Restaurant employers beware: Your business may need to pay CPP and EI for employees’ tips and gratuities


As restaurant employees grapple with labour shortages and soaring food costs, a recent decision added another complication to their plates.

The Federal Court of Appeal (FCA) has found that, in certain circumstances, an employer may be required to pay Canada Pension Plan contributions and Employment Insurance premiums on tips and gratuities paid by customers to employees.

In Ristorante a Mano Limited v The Minister of National Revenue (2022 FCA 151), the corporate taxpayer operated a restaurant in Halifax and employed staff to provide table service to its customers.
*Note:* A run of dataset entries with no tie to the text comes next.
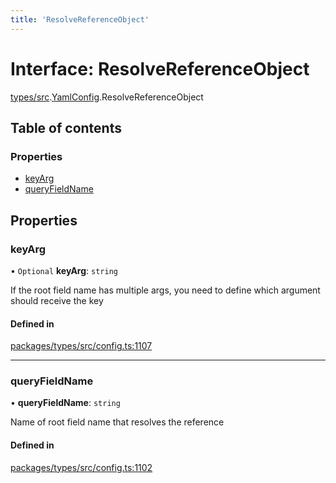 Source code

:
 ```yaml
---
title: 'ResolveReferenceObject'
---
```


# Interface: ResolveReferenceObject

[types/src](../modules/types_src).[YamlConfig](../modules/types_src.YamlConfig).ResolveReferenceObject

## Table of contents

### Properties

- [keyArg](types_src.YamlConfig.ResolveReferenceObject#keyarg)
- [queryFieldName](types_src.YamlConfig.ResolveReferenceObject#queryfieldname)

## Properties

### keyArg

• `Optional` **keyArg**: `string`

If the root field name has multiple args,
you need to define which argument should receive the key

#### Defined in

[packages/types/src/config.ts:1107](https://github.com/Urigo/graphql-mesh/blob/master/packages/types/src/config.ts#L1107)

___

### queryFieldName

• **queryFieldName**: `string`

Name of root field name that resolves the reference

#### Defined in

[packages/types/src/config.ts:1102](https://github.com/Urigo/graphql-mesh/blob/master/packages/types/src/config.ts#L1102)
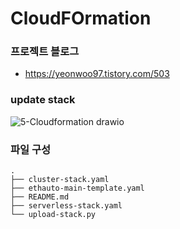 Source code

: # CloudFOrmation

### 프로젝트 블로그
- <https://yeonwoo97.tistory.com/503>

### update stack
![5-Cloudformation drawio](https://github.com/cyaninn-entj/github-pyupbit-autotrade-with-aws-v2/assets/83701837/e26371ed-4e37-40c1-ae33-43247132465e)

### 파일 구성

```
.
├── cluster-stack.yaml
├── ethauto-main-template.yaml
├── README.md
├── serverless-stack.yaml
└── upload-stack.py
```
As is customary in most restaurants, customers often pay gratuities or tips to their servers. Sometimes, gratuities are paid in cash, which are kept by servers without any interaction with their employer, but more frequently, customers pay their bills using an electronic form of payment.

In cases where the electronic payment received by the restaurant includes money that should go to the server, the portion of the tips that customers have paid electronically is paid by the restaurant to the server at the end of the work shift.

In the restaurant industry, different procedures may be used to pay out these monies to servers and other staff. Ristorante a Mano had an established procedure whereby a server would calculate the total amount of tips received electronically and then would subtract cash payments and other deductions, such as money going to kitchen staff, commonly known as “tip-out.” In later years, the employer would deposit these monies, known as due-backs, directly into the servers’ bank accounts from its bank account.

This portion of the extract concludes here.